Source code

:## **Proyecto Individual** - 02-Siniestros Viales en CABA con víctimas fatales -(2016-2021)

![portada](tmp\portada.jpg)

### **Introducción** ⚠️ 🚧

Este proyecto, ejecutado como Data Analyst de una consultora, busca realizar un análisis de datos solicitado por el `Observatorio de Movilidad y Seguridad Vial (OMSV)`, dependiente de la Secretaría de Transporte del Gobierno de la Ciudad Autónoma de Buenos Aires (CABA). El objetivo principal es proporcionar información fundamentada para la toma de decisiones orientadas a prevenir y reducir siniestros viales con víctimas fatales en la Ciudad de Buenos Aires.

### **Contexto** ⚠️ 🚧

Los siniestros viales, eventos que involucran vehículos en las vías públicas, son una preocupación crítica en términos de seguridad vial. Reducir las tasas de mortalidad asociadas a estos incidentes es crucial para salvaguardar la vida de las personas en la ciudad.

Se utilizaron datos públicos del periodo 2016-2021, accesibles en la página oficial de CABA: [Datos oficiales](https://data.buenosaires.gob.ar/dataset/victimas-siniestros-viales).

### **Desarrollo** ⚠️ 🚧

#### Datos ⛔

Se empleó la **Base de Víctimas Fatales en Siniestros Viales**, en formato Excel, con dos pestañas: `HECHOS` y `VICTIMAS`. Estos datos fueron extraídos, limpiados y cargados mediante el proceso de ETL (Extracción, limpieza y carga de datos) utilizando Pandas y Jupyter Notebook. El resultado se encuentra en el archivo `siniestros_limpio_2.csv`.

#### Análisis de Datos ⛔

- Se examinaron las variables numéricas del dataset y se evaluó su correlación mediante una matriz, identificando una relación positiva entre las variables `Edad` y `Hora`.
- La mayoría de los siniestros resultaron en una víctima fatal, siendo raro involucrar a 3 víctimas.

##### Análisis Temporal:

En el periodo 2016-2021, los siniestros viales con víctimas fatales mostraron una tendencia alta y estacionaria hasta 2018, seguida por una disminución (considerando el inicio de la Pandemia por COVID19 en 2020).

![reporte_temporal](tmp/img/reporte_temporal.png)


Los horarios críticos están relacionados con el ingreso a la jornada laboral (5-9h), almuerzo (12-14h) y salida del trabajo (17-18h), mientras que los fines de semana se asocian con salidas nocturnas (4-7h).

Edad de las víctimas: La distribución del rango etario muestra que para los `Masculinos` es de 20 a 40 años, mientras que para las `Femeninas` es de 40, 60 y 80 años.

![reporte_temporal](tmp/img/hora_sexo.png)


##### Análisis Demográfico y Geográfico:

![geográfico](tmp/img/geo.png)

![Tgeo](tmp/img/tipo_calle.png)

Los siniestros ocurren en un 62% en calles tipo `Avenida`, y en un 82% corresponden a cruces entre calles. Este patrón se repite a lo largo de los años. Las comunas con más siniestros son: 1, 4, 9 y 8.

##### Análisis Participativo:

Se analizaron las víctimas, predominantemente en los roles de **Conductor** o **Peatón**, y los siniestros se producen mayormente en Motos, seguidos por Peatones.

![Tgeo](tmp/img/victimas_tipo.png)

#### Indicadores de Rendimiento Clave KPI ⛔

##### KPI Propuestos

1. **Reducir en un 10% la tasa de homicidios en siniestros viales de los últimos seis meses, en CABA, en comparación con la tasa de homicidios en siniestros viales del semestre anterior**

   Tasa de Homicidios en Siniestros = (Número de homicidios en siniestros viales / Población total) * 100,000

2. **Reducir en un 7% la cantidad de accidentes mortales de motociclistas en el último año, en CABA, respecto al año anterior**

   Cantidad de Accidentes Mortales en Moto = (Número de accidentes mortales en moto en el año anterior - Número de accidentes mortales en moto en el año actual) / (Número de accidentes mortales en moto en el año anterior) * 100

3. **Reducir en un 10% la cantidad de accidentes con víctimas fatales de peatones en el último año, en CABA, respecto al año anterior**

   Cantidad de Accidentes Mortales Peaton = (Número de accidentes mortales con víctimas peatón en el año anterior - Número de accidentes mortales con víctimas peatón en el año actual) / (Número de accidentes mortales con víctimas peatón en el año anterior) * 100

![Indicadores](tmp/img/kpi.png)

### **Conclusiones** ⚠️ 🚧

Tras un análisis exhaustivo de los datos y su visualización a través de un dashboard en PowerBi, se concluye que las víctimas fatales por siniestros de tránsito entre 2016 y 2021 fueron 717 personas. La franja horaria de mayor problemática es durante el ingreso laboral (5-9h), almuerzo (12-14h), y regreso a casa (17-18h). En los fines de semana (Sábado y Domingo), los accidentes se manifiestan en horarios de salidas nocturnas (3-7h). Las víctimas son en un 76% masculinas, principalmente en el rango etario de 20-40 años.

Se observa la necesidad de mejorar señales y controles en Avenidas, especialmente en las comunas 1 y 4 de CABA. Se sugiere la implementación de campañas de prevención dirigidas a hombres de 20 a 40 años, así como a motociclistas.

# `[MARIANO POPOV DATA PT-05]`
* * * *
* **What the exercise asks**:
An exact copy of every entry is the expected result.

* **Response below**:
Source code

:## **Proyecto Individual** - 02-Siniestros Viales en CABA con víctimas fatales -(2016-2021)

![portada](tmp\portada.jpg)

### **Introducción** ⚠️ 🚧

Este proyecto, ejecutado como Data Analyst de una consultora, busca realizar un análisis de datos solicitado por el `Observatorio de Movilidad y Seguridad Vial (OMSV)`, dependiente de la Secretaría de Transporte del Gobierno de la Ciudad Autónoma de Buenos Aires (CABA). El objetivo principal es proporcionar información fundamentada para la toma de decisiones orientadas a prevenir y reducir siniestros viales con víctimas fatales en la Ciudad de Buenos Aires.

### **Contexto** ⚠️ 🚧

Los siniestros viales, eventos que involucran vehículos en las vías públicas, son una preocupación crítica en términos de seguridad vial. Reducir las tasas de mortalidad asociadas a estos incidentes es crucial para salvaguardar la vida de las personas en la ciudad.

Se utilizaron datos públicos del periodo 2016-2021, accesibles en la página oficial de CABA: [Datos oficiales](https://data.buenosaires.gob.ar/dataset/victimas-siniestros-viales).

### **Desarrollo** ⚠️ 🚧

#### Datos ⛔

Se empleó la **Base de Víctimas Fatales en Siniestros Viales**, en formato Excel, con dos pestañas: `HECHOS` y `VICTIMAS`. Estos datos fueron extraídos, limpiados y cargados mediante el proceso de ETL (Extracción, limpieza y carga de datos) utilizando Pandas y Jupyter Notebook. El resultado se encuentra en el archivo `siniestros_limpio_2.csv`.

#### Análisis de Datos ⛔

- Se examinaron las variables numéricas del dataset y se evaluó su correlación mediante una matriz, identificando una relación positiva entre las variables `Edad` y `Hora`.
- La mayoría de los siniestros resultaron en una víctima fatal, siendo raro involucrar a 3 víctimas.

##### Análisis Temporal:

En el periodo 2016-2021, los siniestros viales con víctimas fatales mostraron una tendencia alta y estacionaria hasta 2018, seguida por una disminución (considerando el inicio de la Pandemia por COVID19 en 2020).

![reporte_temporal](tmp/img/reporte_temporal.png)


Los horarios críticos están relacionados con el ingreso a la jornada laboral (5-9h), almuerzo (12-14h) y salida del trabajo (17-18h), mientras que los fines de semana se asocian con salidas nocturnas (4-7h).

Edad de las víctimas: La distribución del rango etario muestra que para los `Masculinos` es de 20 a 40 años, mientras que para las `Femeninas` es de 40, 60 y 80 años.

![reporte_temporal](tmp/img/hora_sexo.png)


##### Análisis Demográfico y Geográfico:

![geográfico](tmp/img/geo.png)

![Tgeo](tmp/img/tipo_calle.png)

Los siniestros ocurren en un 62% en calles tipo `Avenida`, y en un 82% corresponden a cruces entre calles. Este patrón se repite a lo largo de los años. Las comunas con más siniestros son: 1, 4, 9 y 8.

##### Análisis Participativo:

Se analizaron las víctimas, predominantemente en los roles de **Conductor** o **Peatón**, y los siniestros se producen mayormente en Motos, seguidos por Peatones.

![Tgeo](tmp/img/victimas_tipo.png)

#### Indicadores de Rendimiento Clave KPI ⛔

##### KPI Propuestos

1. **Reducir en un 10% la tasa de homicidios en siniestros viales de los últimos seis meses, en CABA, en comparación con la tasa de homicidios en siniestros viales del semestre anterior**

   Tasa de Homicidios en Siniestros = (Número de homicidios en siniestros viales / Población total) * 100,000

2. **Reducir en un 7% la cantidad de accidentes mortales de motociclistas en el último año, en CABA, respecto al año anterior**

   Cantidad de Accidentes Mortales en Moto = (Número de accidentes mortales en moto en el año anterior - Número de accidentes mortales en moto en el año actual) / (Número de accidentes mortales en moto en el año anterior) * 100

3. **Reducir en un 10% la cantidad de accidentes con víctimas fatales de peatones en el último año, en CABA, respecto al año anterior**

   Cantidad de Accidentes Mortales Peaton = (Número de accidentes mortales con víctimas peatón en el año anterior - Número de accidentes mortales con víctimas peatón en el año actual) / (Número de accidentes mortales con víctimas peatón en el año anterior) * 100

![Indicadores](tmp/img/kpi.png)

### **Conclusiones** ⚠️ 🚧

Tras un análisis exhaustivo de los datos y su visualización a través de un dashboard en PowerBi, se concluye que las víctimas fatales por siniestros de tránsito entre 2016 y 2021 fueron 717 personas. La franja horaria de mayor problemática es durante el ingreso laboral (5-9h), almuerzo (12-14h), y regreso a casa (17-18h). En los fines de semana (Sábado y Domingo), los accidentes se manifiestan en horarios de salidas nocturnas (3-7h). Las víctimas son en un 76% masculinas, principalmente en el rango etario de 20-40 años.

Se observa la necesidad de mejorar señales y controles en Avenidas, especialmente en las comunas 1 y 4 de CABA. Se sugiere la implementación de campañas de prevención dirigidas a hombres de 20 a 40 años, así como a motociclistas.

# `[MARIANO POPOV DATA PT-05]`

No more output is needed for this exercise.